Friday’s report capped a week of mostly encouraging data on the economy, helping to allay one of Wall Street’s top questions: Can the job market continue to hold up after the Federal Reserve earlier kept interest rates at a two-decade high?
Before Friday’s jobs report, the general trend had been a slowdown in hiring by US employers.
That is not surprising given how hard the Fed pressed the brakes on the economy through higher rates in order to stamp out high inflation.
But Friday’s blowout numbers bolstered hope that the US economy will keep growing, particularly now that the Federal Reserve has begun cutting interest rates to give it more juice.
The Fed last month lowered its main interest rate for the first time in more than four years and indicated more cuts will arrive through next year.
Friday’s jobs report was so strong that it pushed traders to abandon bets that the Federal Reserve will deliver another larger-than-usual cut to interest rates at its next meeting.
They are now forecasting zero chance for a cut of half a percentage point, according to data from CME Group. Just a week ago, they were saying it was better than a coin flip’s chance.
“This report tells the Fed that they still need to be careful as a strong labour market along with sticky housing/shelter data shows that it won’t be easy to engineer meaningfully lower inflation from here in the nearer term,” according to Scott Wren, senior global market strategist at Wells Fargo Investment Institute.
At Bank of America, economist Aditya Bhave expects the Federal Reserve to stop cutting its target for the federal funds rate when it hits a range of three per cent to 3.25 per cent.
That is a quarter of a percentage point higher than the bottom that he was earlier forecasting. The federal funds rate is currently sitting in a range of 4.75 per cent to five per cent.
Such diminished expectations for future cuts sent the yield on the two-year Treasury shooting up to 3.93 per cent from 3.71 per cent late on Thursday. The 10-year yield jumped to 3.97 per cent from 3.85 per cent.
The forced rethink about how low rates will ultimately go hurt stocks of home builders, real-estate owners and other companies that benefit from easier mortgage rates.
DR Horton, PulteGroup and Lennar all sank at least 2.5 per cent for three of the biggest losses in the S&P 500.

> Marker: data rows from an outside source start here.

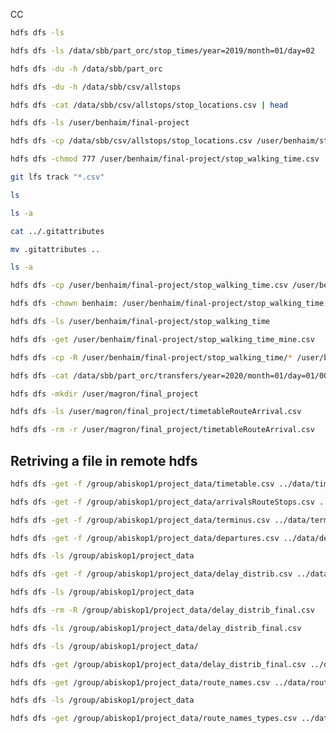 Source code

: CC

```bash
hdfs dfs -ls
```

```bash
hdfs dfs -ls /data/sbb/part_orc/stop_times/year=2019/month=01/day=02
```

```bash
hdfs dfs -du -h /data/sbb/part_orc
```

```bash
hdfs dfs -du -h /data/sbb/csv/allstops
```

```bash
hdfs dfs -cat /data/sbb/csv/allstops/stop_locations.csv | head
```

```bash
hdfs dfs -ls /user/benhaim/final-project
```

```bash
hdfs dfs -cp /data/sbb/csv/allstops/stop_locations.csv /user/benhaim/stop_locations.csv
```

```bash
hdfs dfs -chmod 777 /user/benhaim/final-project/stop_walking_time.csv
```

```bash
git lfs track "*.csv"
```

```bash
ls
```

```bash
ls -a
```

```bash
cat ../.gitattributes
```

```bash
mv .gitattributes ..
```

```bash
ls -a
```

```bash
hdfs dfs -cp /user/benhaim/final-project/stop_walking_time.csv /user/benhaim/final-project/stop_walking_time_mine.csv
```

```bash
hdfs dfs -chown benhaim: /user/benhaim/final-project/stop_walking_time.csv
```

```bash
hdfs dfs -ls /user/benhaim/final-project/stop_walking_time
```

```bash
hdfs dfs -get /user/benhaim/final-project/stop_walking_time_mine.csv
```

```bash
hdfs dfs -cp -R /user/benhaim/final-project/stop_walking_time/* /user/benhaim/final-project/stop_walking_time_mine/
```

```bash
hdfs dfs -cat /data/sbb/part_orc/transfers/year=2020/month=01/day=01/000000_0 | head
```

```bash
hdfs dfs -mkdir /user/magron/final_project
```

```bash
hdfs dfs -ls /user/magron/final_project/timetableRouteArrival.csv
```

```bash
hdfs dfs -rm -r /user/magron/final_project/timetableRouteArrival.csv
```

## Retriving a file in remote hdfs 

```bash
hdfs dfs -get -f /group/abiskop1/project_data/timetable.csv ../data/timetable.csv
```

```bash
hdfs dfs -get -f /group/abiskop1/project_data/arrivalsRouteStops.csv ../data/arrivalsRouteStops.csv
```

```bash
hdfs dfs -get -f /group/abiskop1/project_data/terminus.csv ../data/terminusRouteStops.csv
```

```bash
hdfs dfs -get -f /group/abiskop1/project_data/departures.csv ../data/departuresRouteStops.csv
```

```bash
hdfs dfs -ls /group/abiskop1/project_data
```

```bash
hdfs dfs -get -f /group/abiskop1/project_data/delay_distrib.csv ../data/delay_distrib.csv
```

```bash
hdfs dfs -ls /group/abiskop1/project_data
```

```bash
hdfs dfs -rm -R /group/abiskop1/project_data/delay_distrib_final.csv
```

```bash
hdfs dfs -ls /group/abiskop1/project_data/delay_distrib_final.csv
```

```bash
hdfs dfs -ls /group/abiskop1/project_data/
```

```bash
hdfs dfs -get /group/abiskop1/project_data/delay_distrib_final.csv ../data/delay_distrib.csv
```

```bash
hdfs dfs -get /group/abiskop1/project_data/route_names.csv ../data/route_names.csv
```

```bash
hdfs dfs -ls /group/abiskop1/project_data
```

```bash
hdfs dfs -get /group/abiskop1/project_data/route_names_types.csv ../data/route_names_types
```

```bash

```

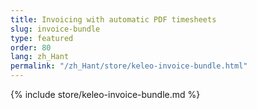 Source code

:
 ```yaml
---
title: Invoicing with automatic PDF timesheets
slug: invoice-bundle
type: featured
order: 80
lang: zh_Hant
permalink: "/zh_Hant/store/keleo-invoice-bundle.html"
---
```


{% include store/keleo-invoice-bundle.md %}
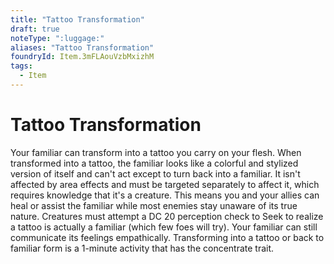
 ```yaml
---
title: "Tattoo Transformation"
draft: true
noteType: ":luggage:"
aliases: "Tattoo Transformation"
foundryId: Item.3mFLAouVzbMxizhM
tags:
  - Item
---
```


# Tattoo Transformation

Your familiar can transform into a tattoo you carry on your flesh. When transformed into a tattoo, the familiar looks like a colorful and stylized version of itself and can't act except to turn back into a familiar. It isn't affected by area effects and must be targeted separately to affect it, which requires knowledge that it's a creature. This means you and your allies can heal or assist the familiar while most enemies stay unaware of its true nature. Creatures must attempt a DC 20 perception check to Seek to realize a tattoo is actually a familiar (which few foes will try). Your familiar can still communicate its feelings empathically. Transforming into a tattoo or back to familiar form is a 1-minute activity that has the concentrate trait.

Home Depot slipped 0.8 per cent and was the biggest single reason the Dow Jones Industrial Average lagged other indexes. During the day, the Dow went from an early gain of 300 points to a modest loss and back to a big gain.
All told, the S&P 500 rose 51.13 points to 5,751.07. The Dow gained 341.16 to 42,352.75, and the Nasdaq climbed 219.37 to 18,137.85.
Also on Friday, some 45,000 dockworkers at East and Gulf coast ports returned to work after their union reached a deal to suspend its three-day strike until January 15 to provide time to negotiate a new contract.
That helped calm worries that a lengthy strike could have pushed up on inflation and dragged on the economy.
In the oil market, the price for a barrel of Brent crude, the international standard, rose 0.6 per cent to 78.05 US dollars (£59.47) per barrel to bring its gain for the week to 9.1 per cent.
A barrel of benchmark US crude rose 0.9 per cent to 74.38 dollars (£56.67), up from roughly 68 dollars (£51) at the start of the week.
In stock markets abroad, indexes rose across much of Europe following the strong jobs report from the world’s largest economy.
In Asia, Hong Kong’s Hang Seng jumped 2.8 per cent in its latest sharp swerve.
It soared a bit more than 10 per cent over the week on excitement about a flurry of recent announcements from Beijing to prop up the world’s second-largest economy.